Look through the records below and collect all lines that hold the string "provides".

· · · · ·

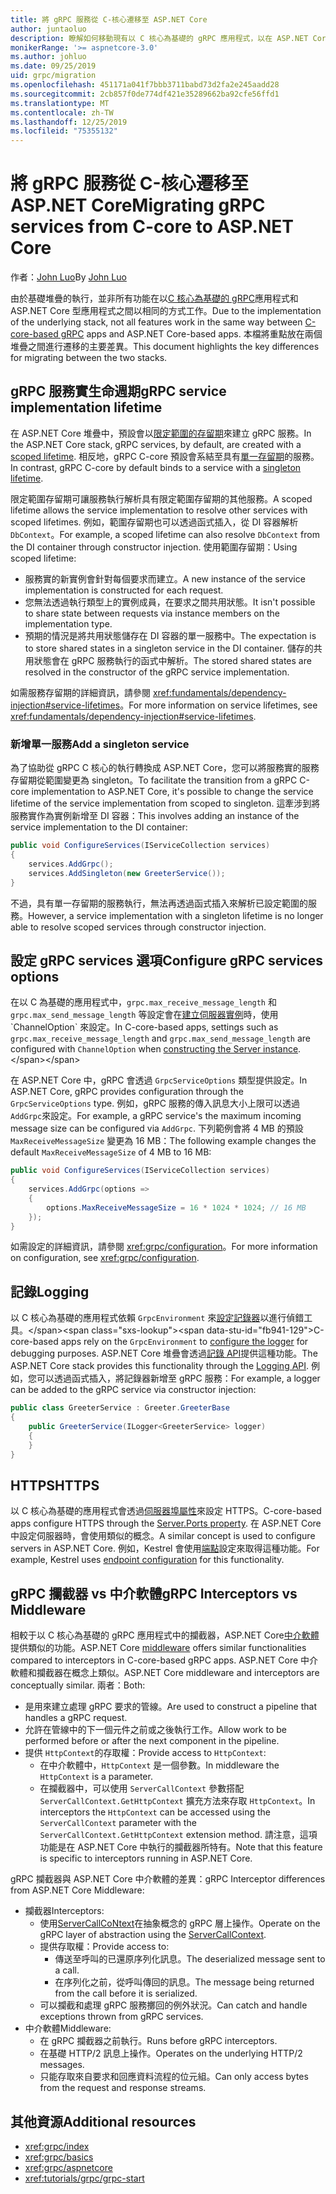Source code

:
```yaml
---
title: 將 gRPC 服務從 C-核心遷移至 ASP.NET Core
author: juntaoluo
description: 瞭解如何移動現有以 C 核心為基礎的 gRPC 應用程式，以在 ASP.NET Core 堆疊上執行。
monikerRange: '>= aspnetcore-3.0'
ms.author: johluo
ms.date: 09/25/2019
uid: grpc/migration
ms.openlocfilehash: 451171a041f7bbb3711babd73d2fa2e245aadd28
ms.sourcegitcommit: 2cb857f0de774df421e35289662ba92cfe56ffd1
ms.translationtype: MT
ms.contentlocale: zh-TW
ms.lasthandoff: 12/25/2019
ms.locfileid: "75355132"
---
```

# <a name="migrating-grpc-services-from-c-core-to-aspnet-core"></a><span data-ttu-id="fb941-103">將 gRPC 服務從 C-核心遷移至 ASP.NET Core</span><span class="sxs-lookup"><span data-stu-id="fb941-103">Migrating gRPC services from C-core to ASP.NET Core</span></span>

<span data-ttu-id="fb941-104">作者：[John Luo](https://github.com/juntaoluo)</span><span class="sxs-lookup"><span data-stu-id="fb941-104">By [John Luo](https://github.com/juntaoluo)</span></span>

<span data-ttu-id="fb941-105">由於基礎堆疊的執行，並非所有功能在以[C 核心為基礎的 gRPC](https://grpc.io/blog/grpc-stacks)應用程式和 ASP.NET Core 型應用程式之間以相同的方式工作。</span><span class="sxs-lookup"><span data-stu-id="fb941-105">Due to the implementation of the underlying stack, not all features work in the same way between [C-core-based gRPC](https://grpc.io/blog/grpc-stacks) apps and ASP.NET Core-based apps.</span></span> <span data-ttu-id="fb941-106">本檔將重點放在兩個堆疊之間進行遷移的主要差異。</span><span class="sxs-lookup"><span data-stu-id="fb941-106">This document highlights the key differences for migrating between the two stacks.</span></span>

## <a name="grpc-service-implementation-lifetime"></a><span data-ttu-id="fb941-107">gRPC 服務實生命週期</span><span class="sxs-lookup"><span data-stu-id="fb941-107">gRPC service implementation lifetime</span></span>

<span data-ttu-id="fb941-108">在 ASP.NET Core 堆疊中，預設會以[限定範圍的存留期](xref:fundamentals/dependency-injection#service-lifetimes)來建立 gRPC 服務。</span><span class="sxs-lookup"><span data-stu-id="fb941-108">In the ASP.NET Core stack, gRPC services, by default, are created with a [scoped lifetime](xref:fundamentals/dependency-injection#service-lifetimes).</span></span> <span data-ttu-id="fb941-109">相反地，gRPC C-core 預設會系結至具有[單一存留期](xref:fundamentals/dependency-injection#service-lifetimes)的服務。</span><span class="sxs-lookup"><span data-stu-id="fb941-109">In contrast, gRPC C-core by default binds to a service with a [singleton lifetime](xref:fundamentals/dependency-injection#service-lifetimes).</span></span>

<span data-ttu-id="fb941-110">限定範圍存留期可讓服務執行解析具有限定範圍存留期的其他服務。</span><span class="sxs-lookup"><span data-stu-id="fb941-110">A scoped lifetime allows the service implementation to resolve other services with scoped lifetimes.</span></span> <span data-ttu-id="fb941-111">例如，範圍存留期也可以透過函式插入，從 DI 容器解析 `DbContext`。</span><span class="sxs-lookup"><span data-stu-id="fb941-111">For example, a scoped lifetime can also resolve `DbContext` from the DI container through constructor injection.</span></span> <span data-ttu-id="fb941-112">使用範圍存留期：</span><span class="sxs-lookup"><span data-stu-id="fb941-112">Using scoped lifetime:</span></span>

* <span data-ttu-id="fb941-113">服務實的新實例會針對每個要求而建立。</span><span class="sxs-lookup"><span data-stu-id="fb941-113">A new instance of the service implementation is constructed for each request.</span></span>
* <span data-ttu-id="fb941-114">您無法透過執行類型上的實例成員，在要求之間共用狀態。</span><span class="sxs-lookup"><span data-stu-id="fb941-114">It isn't possible to share state between requests via instance members on the implementation type.</span></span>
* <span data-ttu-id="fb941-115">預期的情況是將共用狀態儲存在 DI 容器的單一服務中。</span><span class="sxs-lookup"><span data-stu-id="fb941-115">The expectation is to store shared states in a singleton service in the DI container.</span></span> <span data-ttu-id="fb941-116">儲存的共用狀態會在 gRPC 服務執行的函式中解析。</span><span class="sxs-lookup"><span data-stu-id="fb941-116">The stored shared states are resolved in the constructor of the gRPC service implementation.</span></span>

<span data-ttu-id="fb941-117">如需服務存留期的詳細資訊，請參閱 <xref:fundamentals/dependency-injection#service-lifetimes>。</span><span class="sxs-lookup"><span data-stu-id="fb941-117">For more information on service lifetimes, see <xref:fundamentals/dependency-injection#service-lifetimes>.</span></span>

### <a name="add-a-singleton-service"></a><span data-ttu-id="fb941-118">新增單一服務</span><span class="sxs-lookup"><span data-stu-id="fb941-118">Add a singleton service</span></span>

<span data-ttu-id="fb941-119">為了協助從 gRPC C 核心的執行轉換成 ASP.NET Core，您可以將服務實的服務存留期從範圍變更為 singleton。</span><span class="sxs-lookup"><span data-stu-id="fb941-119">To facilitate the transition from a gRPC C-core implementation to ASP.NET Core, it's possible to change the service lifetime of the service implementation from scoped to singleton.</span></span> <span data-ttu-id="fb941-120">這牽涉到將服務實作為實例新增至 DI 容器：</span><span class="sxs-lookup"><span data-stu-id="fb941-120">This involves adding an instance of the service implementation to the DI container:</span></span>

```csharp
public void ConfigureServices(IServiceCollection services)
{
    services.AddGrpc();
    services.AddSingleton(new GreeterService());
}
```

<span data-ttu-id="fb941-121">不過，具有單一存留期的服務執行，無法再透過函式插入來解析已設定範圍的服務。</span><span class="sxs-lookup"><span data-stu-id="fb941-121">However, a service implementation with a singleton lifetime is no longer able to resolve scoped services through constructor injection.</span></span>

## <a name="configure-grpc-services-options"></a><span data-ttu-id="fb941-122">設定 gRPC services 選項</span><span class="sxs-lookup"><span data-stu-id="fb941-122">Configure gRPC services options</span></span>

<span data-ttu-id="fb941-123">在以 C 為基礎的應用程式中，`grpc.max_receive_message_length` 和 `grpc.max_send_message_length` 等設定會在[建立伺服器實例](https://grpc.io/grpc/csharp/api/Grpc.Core.Server.html#Grpc_Core_Server__ctor_System_Collections_Generic_IEnumerable_Grpc_Core_ChannelOption__)時，使用 `ChannelOption` 來設定。</span><span class="sxs-lookup"><span data-stu-id="fb941-123">In C-core-based apps, settings such as `grpc.max_receive_message_length` and `grpc.max_send_message_length` are configured with `ChannelOption` when [constructing the Server instance](https://grpc.io/grpc/csharp/api/Grpc.Core.Server.html#Grpc_Core_Server__ctor_System_Collections_Generic_IEnumerable_Grpc_Core_ChannelOption__).</span></span>

<span data-ttu-id="fb941-124">在 ASP.NET Core 中，gRPC 會透過 `GrpcServiceOptions` 類型提供設定。</span><span class="sxs-lookup"><span data-stu-id="fb941-124">In ASP.NET Core, gRPC provides configuration through the `GrpcServiceOptions` type.</span></span> <span data-ttu-id="fb941-125">例如，gRPC 服務的傳入訊息大小上限可以透過 `AddGrpc`來設定。</span><span class="sxs-lookup"><span data-stu-id="fb941-125">For example, a gRPC service's the maximum incoming message size can be configured via `AddGrpc`.</span></span> <span data-ttu-id="fb941-126">下列範例會將 4 MB 的預設 `MaxReceiveMessageSize` 變更為 16 MB：</span><span class="sxs-lookup"><span data-stu-id="fb941-126">The following example changes the default `MaxReceiveMessageSize` of 4 MB to 16 MB:</span></span>

```csharp
public void ConfigureServices(IServiceCollection services)
{
    services.AddGrpc(options =>
    {
        options.MaxReceiveMessageSize = 16 * 1024 * 1024; // 16 MB
    });
}
```

<span data-ttu-id="fb941-127">如需設定的詳細資訊，請參閱 <xref:grpc/configuration>。</span><span class="sxs-lookup"><span data-stu-id="fb941-127">For more information on configuration, see <xref:grpc/configuration>.</span></span>

## <a name="logging"></a><span data-ttu-id="fb941-128">記錄</span><span class="sxs-lookup"><span data-stu-id="fb941-128">Logging</span></span>

<span data-ttu-id="fb941-129">以 C 核心為基礎的應用程式依賴 `GrpcEnvironment` 來[設定記錄器](https://grpc.io/grpc/csharp/api/Grpc.Core.GrpcEnvironment.html?q=size#Grpc_Core_GrpcEnvironment_SetLogger_Grpc_Core_Logging_ILogger_)以進行偵錯工具。</span><span class="sxs-lookup"><span data-stu-id="fb941-129">C-core-based apps rely on the `GrpcEnvironment` to [configure the logger](https://grpc.io/grpc/csharp/api/Grpc.Core.GrpcEnvironment.html?q=size#Grpc_Core_GrpcEnvironment_SetLogger_Grpc_Core_Logging_ILogger_) for debugging purposes.</span></span> <span data-ttu-id="fb941-130">ASP.NET Core 堆疊會透過[記錄 API](xref:fundamentals/logging/index)提供這種功能。</span><span class="sxs-lookup"><span data-stu-id="fb941-130">The ASP.NET Core stack provides this functionality through the [Logging API](xref:fundamentals/logging/index).</span></span> <span data-ttu-id="fb941-131">例如，您可以透過函式插入，將記錄器新增至 gRPC 服務：</span><span class="sxs-lookup"><span data-stu-id="fb941-131">For example, a logger can be added to the gRPC service via constructor injection:</span></span>

```csharp
public class GreeterService : Greeter.GreeterBase
{
    public GreeterService(ILogger<GreeterService> logger)
    {
    }
}
```

## <a name="https"></a><span data-ttu-id="fb941-132">HTTPS</span><span class="sxs-lookup"><span data-stu-id="fb941-132">HTTPS</span></span>

<span data-ttu-id="fb941-133">以 C 核心為基礎的應用程式會透過[伺服器埠屬性](https://grpc.io/grpc/csharp/api/Grpc.Core.Server.html#Grpc_Core_Server_Ports)來設定 HTTPS。</span><span class="sxs-lookup"><span data-stu-id="fb941-133">C-core-based apps configure HTTPS through the [Server.Ports property](https://grpc.io/grpc/csharp/api/Grpc.Core.Server.html#Grpc_Core_Server_Ports).</span></span> <span data-ttu-id="fb941-134">在 ASP.NET Core 中設定伺服器時，會使用類似的概念。</span><span class="sxs-lookup"><span data-stu-id="fb941-134">A similar concept is used to configure servers in ASP.NET Core.</span></span> <span data-ttu-id="fb941-135">例如，Kestrel 會使用[端點](xref:fundamentals/servers/kestrel#endpoint-configuration)設定來取得這種功能。</span><span class="sxs-lookup"><span data-stu-id="fb941-135">For example, Kestrel uses [endpoint configuration](xref:fundamentals/servers/kestrel#endpoint-configuration) for this functionality.</span></span>

## <a name="grpc-interceptors-vs-middleware"></a><span data-ttu-id="fb941-136">gRPC 攔截器 vs 中介軟體</span><span class="sxs-lookup"><span data-stu-id="fb941-136">gRPC Interceptors vs Middleware</span></span>

<span data-ttu-id="fb941-137">相較于以 C 核心為基礎的 gRPC 應用程式中的攔截器，ASP.NET Core[中介軟體](xref:fundamentals/middleware/index)提供類似的功能。</span><span class="sxs-lookup"><span data-stu-id="fb941-137">ASP.NET Core [middleware](xref:fundamentals/middleware/index) offers similar functionalities compared to interceptors in C-core-based gRPC apps.</span></span> <span data-ttu-id="fb941-138">ASP.NET Core 中介軟體和攔截器在概念上類似。</span><span class="sxs-lookup"><span data-stu-id="fb941-138">ASP.NET Core middleware and interceptors are conceptually similar.</span></span> <span data-ttu-id="fb941-139">兩者：</span><span class="sxs-lookup"><span data-stu-id="fb941-139">Both:</span></span>

* <span data-ttu-id="fb941-140">是用來建立處理 gRPC 要求的管線。</span><span class="sxs-lookup"><span data-stu-id="fb941-140">Are used to construct a pipeline that handles a gRPC request.</span></span>
* <span data-ttu-id="fb941-141">允許在管線中的下一個元件之前或之後執行工作。</span><span class="sxs-lookup"><span data-stu-id="fb941-141">Allow work to be performed before or after the next component in the pipeline.</span></span>
* <span data-ttu-id="fb941-142">提供 `HttpContext`的存取權：</span><span class="sxs-lookup"><span data-stu-id="fb941-142">Provide access to `HttpContext`:</span></span>
  * <span data-ttu-id="fb941-143">在中介軟體中，`HttpContext` 是一個參數。</span><span class="sxs-lookup"><span data-stu-id="fb941-143">In middleware the `HttpContext` is a parameter.</span></span>
  * <span data-ttu-id="fb941-144">在攔截器中，可以使用 `ServerCallContext` 參數搭配 `ServerCallContext.GetHttpContext` 擴充方法來存取 `HttpContext`。</span><span class="sxs-lookup"><span data-stu-id="fb941-144">In interceptors the `HttpContext` can be accessed using the `ServerCallContext` parameter with the `ServerCallContext.GetHttpContext` extension method.</span></span> <span data-ttu-id="fb941-145">請注意，這項功能是在 ASP.NET Core 中執行的攔截器所特有。</span><span class="sxs-lookup"><span data-stu-id="fb941-145">Note that this feature is specific to interceptors running in ASP.NET Core.</span></span>

<span data-ttu-id="fb941-146">gRPC 攔截器與 ASP.NET Core 中介軟體的差異：</span><span class="sxs-lookup"><span data-stu-id="fb941-146">gRPC Interceptor differences from ASP.NET Core Middleware:</span></span>

* <span data-ttu-id="fb941-147">攔截器</span><span class="sxs-lookup"><span data-stu-id="fb941-147">Interceptors:</span></span>
  * <span data-ttu-id="fb941-148">使用[ServerCallCoNtext](https://grpc.io/grpc/csharp/api/Grpc.Core.ServerCallContext.html)在抽象概念的 gRPC 層上操作。</span><span class="sxs-lookup"><span data-stu-id="fb941-148">Operate on the gRPC layer of abstraction using the [ServerCallContext](https://grpc.io/grpc/csharp/api/Grpc.Core.ServerCallContext.html).</span></span>
  * <span data-ttu-id="fb941-149">提供存取權：</span><span class="sxs-lookup"><span data-stu-id="fb941-149">Provide access to:</span></span>
    * <span data-ttu-id="fb941-150">傳送至呼叫的已還原序列化訊息。</span><span class="sxs-lookup"><span data-stu-id="fb941-150">The deserialized message sent to a call.</span></span>
    * <span data-ttu-id="fb941-151">在序列化之前，從呼叫傳回的訊息。</span><span class="sxs-lookup"><span data-stu-id="fb941-151">The message being returned from the call before it is serialized.</span></span>
  * <span data-ttu-id="fb941-152">可以攔截和處理 gRPC 服務擲回的例外狀況。</span><span class="sxs-lookup"><span data-stu-id="fb941-152">Can catch and handle exceptions thrown from gRPC services.</span></span>
* <span data-ttu-id="fb941-153">中介軟體</span><span class="sxs-lookup"><span data-stu-id="fb941-153">Middleware:</span></span>
  * <span data-ttu-id="fb941-154">在 gRPC 攔截器之前執行。</span><span class="sxs-lookup"><span data-stu-id="fb941-154">Runs before gRPC interceptors.</span></span>
  * <span data-ttu-id="fb941-155">在基礎 HTTP/2 訊息上操作。</span><span class="sxs-lookup"><span data-stu-id="fb941-155">Operates on the underlying HTTP/2 messages.</span></span>
  * <span data-ttu-id="fb941-156">只能存取來自要求和回應資料流程的位元組。</span><span class="sxs-lookup"><span data-stu-id="fb941-156">Can only access bytes from the request and response streams.</span></span>

## <a name="additional-resources"></a><span data-ttu-id="fb941-157">其他資源</span><span class="sxs-lookup"><span data-stu-id="fb941-157">Additional resources</span></span>

* <xref:grpc/index>
* <xref:grpc/basics>
* <xref:grpc/aspnetcore>
* <xref:tutorials/grpc/grpc-start>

· · · · ·

== PROBLEM SOLUTION ==
<span data-ttu-id="fb941-124">在 ASP.NET Core 中，gRPC 會透過 `GrpcServiceOptions` 類型提供設定。</span><span class="sxs-lookup"><span data-stu-id="fb941-124">In ASP.NET Core, gRPC provides configuration through the `GrpcServiceOptions` type.</span></span> <span data-ttu-id="fb941-125">例如，gRPC 服務的傳入訊息大小上限可以透過 `AddGrpc`來設定。</span><span class="sxs-lookup"><span data-stu-id="fb941-125">For example, a gRPC service's the maximum incoming message size can be configured via `AddGrpc`.</span></span> <span data-ttu-id="fb941-126">下列範例會將 4 MB 的預設 `MaxReceiveMessageSize` 變更為 16 MB：</span><span class="sxs-lookup"><span data-stu-id="fb941-126">The following example changes the default `MaxReceiveMessageSize` of 4 MB to 16 MB:</span></span>
<span data-ttu-id="fb941-129">以 C 核心為基礎的應用程式依賴 `GrpcEnvironment` 來[設定記錄器](https://grpc.io/grpc/csharp/api/Grpc.Core.GrpcEnvironment.html?q=size#Grpc_Core_GrpcEnvironment_SetLogger_Grpc_Core_Logging_ILogger_)以進行偵錯工具。</span><span class="sxs-lookup"><span data-stu-id="fb941-129">C-core-based apps rely on the `GrpcEnvironment` to [configure the logger](https://grpc.io/grpc/csharp/api/Grpc.Core.GrpcEnvironment.html?q=size#Grpc_Core_GrpcEnvironment_SetLogger_Grpc_Core_Logging_ILogger_) for debugging purposes.</span></span> <span data-ttu-id="fb941-130">ASP.NET Core 堆疊會透過[記錄 API](xref:fundamentals/logging/index)提供這種功能。</span><span class="sxs-lookup"><span data-stu-id="fb941-130">The ASP.NET Core stack provides this functionality through the [Logging API](xref:fundamentals/logging/index).</span></span> <span data-ttu-id="fb941-131">例如，您可以透過函式插入，將記錄器新增至 gRPC 服務：</span><span class="sxs-lookup"><span data-stu-id="fb941-131">For example, a logger can be added to the gRPC service via constructor injection:</span></span>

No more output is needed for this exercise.